**REQUIRED WORK**
Within the listing below, the lines to output run from the one containing "Bump stefanzweifel/git-auto-commit-action from" through the one containing "made their first"; copy them exactly and nothing else.

**GIVEN INFORMATION**
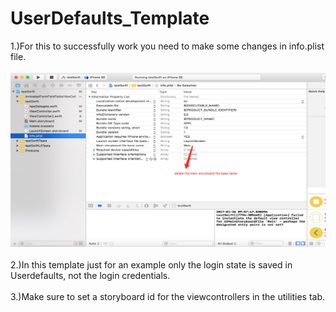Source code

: # UserDefaults_Template
1.)For this to successfully work you need to make some changes in info.plist file.
<br />
<br />
![](UserDefaults_Template/Resources/img1.jpg)
<br />
<br />
2.)In this template just for an example only the login state is saved in Userdefaults, not the login credentials.
<br />
<br />
3.)Make sure to set a storyboard id for the viewcontrollers in the utilities tab.
<br />
<br />
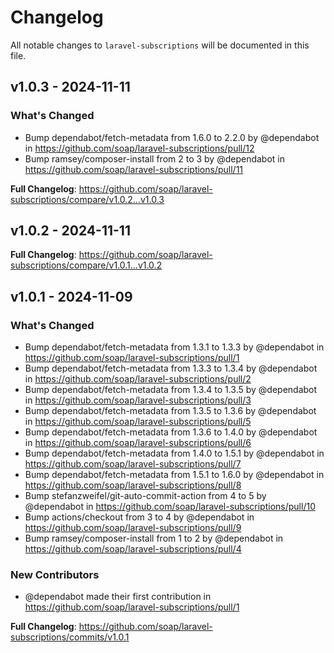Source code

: # Changelog

All notable changes to `laravel-subscriptions` will be documented in this file.

## v1.0.3 - 2024-11-11

### What's Changed

* Bump dependabot/fetch-metadata from 1.6.0 to 2.2.0 by @dependabot in https://github.com/soap/laravel-subscriptions/pull/12
* Bump ramsey/composer-install from 2 to 3 by @dependabot in https://github.com/soap/laravel-subscriptions/pull/11

**Full Changelog**: https://github.com/soap/laravel-subscriptions/compare/v1.0.2...v1.0.3

## v1.0.2 - 2024-11-11

**Full Changelog**: https://github.com/soap/laravel-subscriptions/compare/v1.0.1...v1.0.2

## v1.0.1 - 2024-11-09

### What's Changed

* Bump dependabot/fetch-metadata from 1.3.1 to 1.3.3 by @dependabot in https://github.com/soap/laravel-subscriptions/pull/1
* Bump dependabot/fetch-metadata from 1.3.3 to 1.3.4 by @dependabot in https://github.com/soap/laravel-subscriptions/pull/2
* Bump dependabot/fetch-metadata from 1.3.4 to 1.3.5 by @dependabot in https://github.com/soap/laravel-subscriptions/pull/3
* Bump dependabot/fetch-metadata from 1.3.5 to 1.3.6 by @dependabot in https://github.com/soap/laravel-subscriptions/pull/5
* Bump dependabot/fetch-metadata from 1.3.6 to 1.4.0 by @dependabot in https://github.com/soap/laravel-subscriptions/pull/6
* Bump dependabot/fetch-metadata from 1.4.0 to 1.5.1 by @dependabot in https://github.com/soap/laravel-subscriptions/pull/7
* Bump dependabot/fetch-metadata from 1.5.1 to 1.6.0 by @dependabot in https://github.com/soap/laravel-subscriptions/pull/8
* Bump stefanzweifel/git-auto-commit-action from 4 to 5 by @dependabot in https://github.com/soap/laravel-subscriptions/pull/10
* Bump actions/checkout from 3 to 4 by @dependabot in https://github.com/soap/laravel-subscriptions/pull/9
* Bump ramsey/composer-install from 1 to 2 by @dependabot in https://github.com/soap/laravel-subscriptions/pull/4

### New Contributors

* @dependabot made their first contribution in https://github.com/soap/laravel-subscriptions/pull/1

**Full Changelog**: https://github.com/soap/laravel-subscriptions/commits/v1.0.1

**RESPONSE FOR THIS EXERCISE**
* Bump stefanzweifel/git-auto-commit-action from 4 to 5 by @dependabot in https://github.com/soap/laravel-subscriptions/pull/10
* Bump actions/checkout from 3 to 4 by @dependabot in https://github.com/soap/laravel-subscriptions/pull/9
* Bump ramsey/composer-install from 1 to 2 by @dependabot in https://github.com/soap/laravel-subscriptions/pull/4

### New Contributors

* @dependabot made their first contribution in https://github.com/soap/laravel-subscriptions/pull/1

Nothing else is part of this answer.